[[ SOURCE DATA open ]]

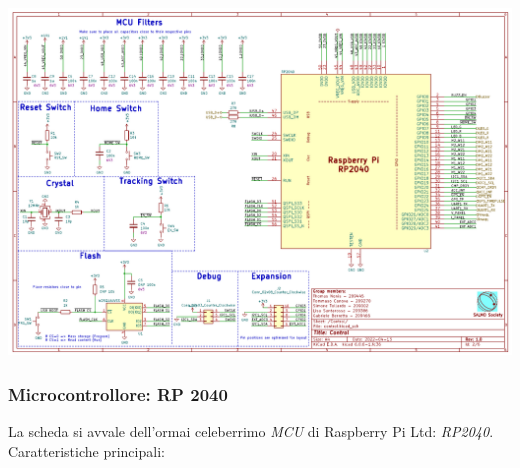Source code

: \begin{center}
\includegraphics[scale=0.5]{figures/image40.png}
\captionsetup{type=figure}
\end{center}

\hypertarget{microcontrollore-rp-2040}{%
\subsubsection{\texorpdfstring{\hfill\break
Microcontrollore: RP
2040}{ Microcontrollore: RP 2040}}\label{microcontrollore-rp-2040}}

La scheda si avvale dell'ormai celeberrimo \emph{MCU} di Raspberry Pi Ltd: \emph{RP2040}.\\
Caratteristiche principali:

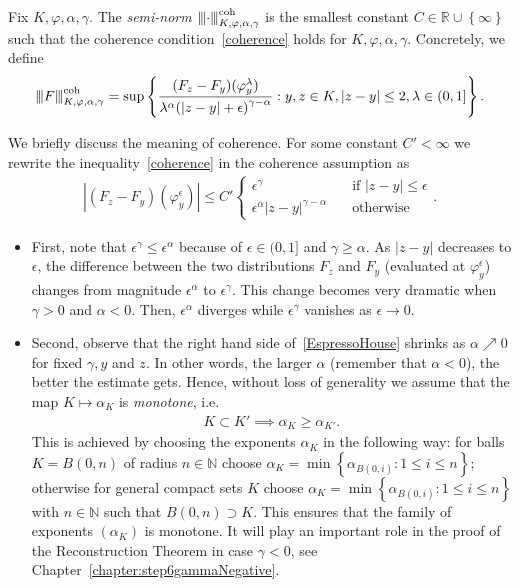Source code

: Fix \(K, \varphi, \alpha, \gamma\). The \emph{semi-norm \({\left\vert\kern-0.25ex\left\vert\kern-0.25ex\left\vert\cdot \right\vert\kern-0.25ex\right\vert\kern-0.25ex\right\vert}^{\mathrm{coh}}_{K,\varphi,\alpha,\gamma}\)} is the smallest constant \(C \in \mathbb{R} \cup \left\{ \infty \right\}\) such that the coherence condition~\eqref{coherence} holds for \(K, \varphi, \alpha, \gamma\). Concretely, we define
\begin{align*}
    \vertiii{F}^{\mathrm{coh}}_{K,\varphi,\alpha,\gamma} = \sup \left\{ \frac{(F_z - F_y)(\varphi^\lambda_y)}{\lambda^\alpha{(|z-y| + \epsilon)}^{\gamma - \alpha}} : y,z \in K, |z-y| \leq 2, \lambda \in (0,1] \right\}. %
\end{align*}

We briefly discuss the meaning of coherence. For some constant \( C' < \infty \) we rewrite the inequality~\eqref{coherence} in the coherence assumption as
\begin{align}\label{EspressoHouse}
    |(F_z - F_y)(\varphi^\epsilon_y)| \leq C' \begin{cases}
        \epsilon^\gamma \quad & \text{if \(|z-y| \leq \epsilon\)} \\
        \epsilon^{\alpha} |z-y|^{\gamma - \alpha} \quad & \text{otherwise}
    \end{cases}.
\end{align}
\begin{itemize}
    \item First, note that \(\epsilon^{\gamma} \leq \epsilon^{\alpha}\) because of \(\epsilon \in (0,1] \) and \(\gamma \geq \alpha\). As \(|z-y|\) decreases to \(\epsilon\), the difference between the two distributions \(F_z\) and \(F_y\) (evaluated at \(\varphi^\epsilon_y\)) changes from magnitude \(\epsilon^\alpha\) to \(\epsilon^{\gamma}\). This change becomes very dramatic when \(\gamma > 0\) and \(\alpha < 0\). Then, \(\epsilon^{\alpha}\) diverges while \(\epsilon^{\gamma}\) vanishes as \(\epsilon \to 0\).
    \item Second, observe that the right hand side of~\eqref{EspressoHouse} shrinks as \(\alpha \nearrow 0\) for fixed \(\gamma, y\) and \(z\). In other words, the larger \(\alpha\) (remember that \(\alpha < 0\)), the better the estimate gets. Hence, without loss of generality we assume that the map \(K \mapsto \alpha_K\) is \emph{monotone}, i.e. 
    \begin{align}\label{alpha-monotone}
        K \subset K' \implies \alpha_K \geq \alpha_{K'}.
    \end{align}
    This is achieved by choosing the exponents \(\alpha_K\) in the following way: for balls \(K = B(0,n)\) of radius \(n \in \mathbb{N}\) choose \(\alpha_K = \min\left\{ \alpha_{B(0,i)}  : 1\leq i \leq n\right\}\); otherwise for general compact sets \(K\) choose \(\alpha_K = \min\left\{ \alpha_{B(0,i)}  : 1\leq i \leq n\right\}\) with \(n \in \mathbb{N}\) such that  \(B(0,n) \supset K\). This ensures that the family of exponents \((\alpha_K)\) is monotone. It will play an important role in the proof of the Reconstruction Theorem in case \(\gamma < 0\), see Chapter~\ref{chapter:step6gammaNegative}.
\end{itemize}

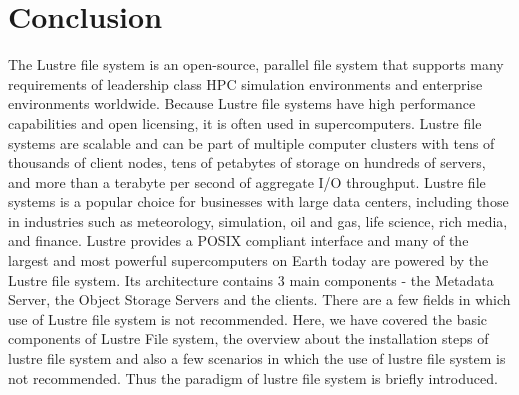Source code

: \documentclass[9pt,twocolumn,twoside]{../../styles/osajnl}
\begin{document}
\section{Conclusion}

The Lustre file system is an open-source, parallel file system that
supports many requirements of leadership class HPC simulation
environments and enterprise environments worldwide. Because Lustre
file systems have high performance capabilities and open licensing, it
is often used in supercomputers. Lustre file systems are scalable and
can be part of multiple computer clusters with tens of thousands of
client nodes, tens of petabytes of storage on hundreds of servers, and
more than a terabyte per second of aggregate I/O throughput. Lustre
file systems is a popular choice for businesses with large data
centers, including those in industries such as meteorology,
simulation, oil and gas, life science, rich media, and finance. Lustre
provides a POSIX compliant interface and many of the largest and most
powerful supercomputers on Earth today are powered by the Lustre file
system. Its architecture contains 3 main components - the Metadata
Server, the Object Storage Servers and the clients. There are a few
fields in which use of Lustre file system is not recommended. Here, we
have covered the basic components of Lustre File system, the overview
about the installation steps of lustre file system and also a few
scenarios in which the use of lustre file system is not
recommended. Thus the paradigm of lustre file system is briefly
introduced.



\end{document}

[[ SOURCE DATA closed ]]
[[ SOURCE DATA open ]]

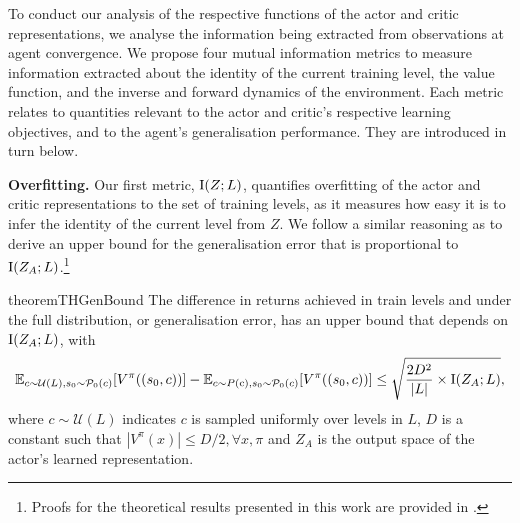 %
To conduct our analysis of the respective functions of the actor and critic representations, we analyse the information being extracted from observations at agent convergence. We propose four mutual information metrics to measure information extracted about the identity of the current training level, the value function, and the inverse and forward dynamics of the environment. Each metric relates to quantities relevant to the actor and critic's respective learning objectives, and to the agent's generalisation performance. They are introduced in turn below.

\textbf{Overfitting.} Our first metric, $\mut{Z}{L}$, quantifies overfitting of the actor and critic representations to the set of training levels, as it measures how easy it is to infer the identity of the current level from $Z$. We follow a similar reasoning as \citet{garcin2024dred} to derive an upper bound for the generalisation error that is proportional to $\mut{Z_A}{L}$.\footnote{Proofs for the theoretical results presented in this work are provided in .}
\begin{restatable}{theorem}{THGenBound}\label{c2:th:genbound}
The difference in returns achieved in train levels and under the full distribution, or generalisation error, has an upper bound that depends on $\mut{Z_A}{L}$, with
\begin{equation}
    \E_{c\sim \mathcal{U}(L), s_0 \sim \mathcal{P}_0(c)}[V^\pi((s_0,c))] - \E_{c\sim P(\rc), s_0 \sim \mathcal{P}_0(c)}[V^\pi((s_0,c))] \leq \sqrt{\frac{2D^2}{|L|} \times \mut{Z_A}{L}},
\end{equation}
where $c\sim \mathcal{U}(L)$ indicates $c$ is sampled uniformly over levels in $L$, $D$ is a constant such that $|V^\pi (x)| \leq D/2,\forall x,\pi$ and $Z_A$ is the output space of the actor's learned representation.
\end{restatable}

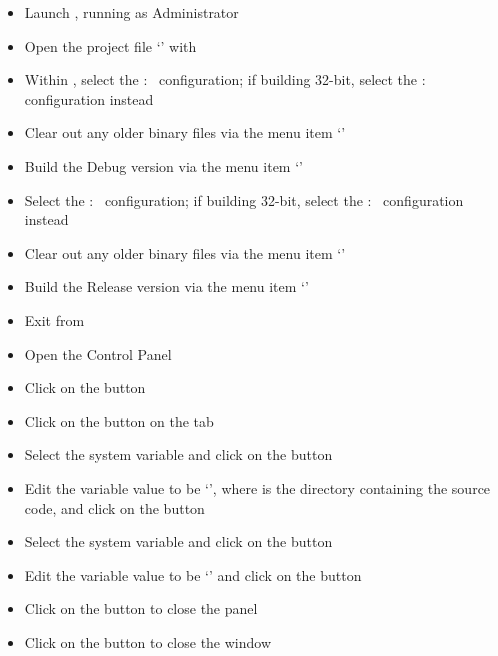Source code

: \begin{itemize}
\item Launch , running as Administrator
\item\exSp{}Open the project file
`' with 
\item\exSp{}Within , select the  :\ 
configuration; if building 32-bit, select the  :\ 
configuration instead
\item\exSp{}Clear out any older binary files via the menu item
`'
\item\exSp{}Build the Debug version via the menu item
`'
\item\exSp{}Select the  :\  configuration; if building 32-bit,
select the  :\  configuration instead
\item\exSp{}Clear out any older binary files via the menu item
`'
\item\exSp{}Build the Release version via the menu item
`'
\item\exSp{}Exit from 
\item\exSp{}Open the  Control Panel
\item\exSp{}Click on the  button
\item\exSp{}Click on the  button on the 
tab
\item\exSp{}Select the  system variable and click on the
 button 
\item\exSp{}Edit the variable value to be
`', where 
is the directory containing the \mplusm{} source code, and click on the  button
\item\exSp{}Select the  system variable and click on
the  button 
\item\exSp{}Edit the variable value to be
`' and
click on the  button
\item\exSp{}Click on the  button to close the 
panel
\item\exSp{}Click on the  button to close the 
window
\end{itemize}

[[ SOURCE DATA closed ]]

▶ **WORK TO COMPLETE**
Lines containing the word "begin": copy every one of them from the records above.

▶ **RESULT OF THE TASK**
: \begin{center}
\begin{align*}
\begin{align}\label{EspressoHouse}
    |(F_z - F_y)(\varphi^\epsilon_y)| \leq C' \begin{cases}
\begin{itemize}
    \begin{align}\label{alpha-monotone}
\begin{document}
\begin{restatable}{theorem}{THGenBound}\label{c2:th:genbound}
\begin{equation}
: \begin{itemize}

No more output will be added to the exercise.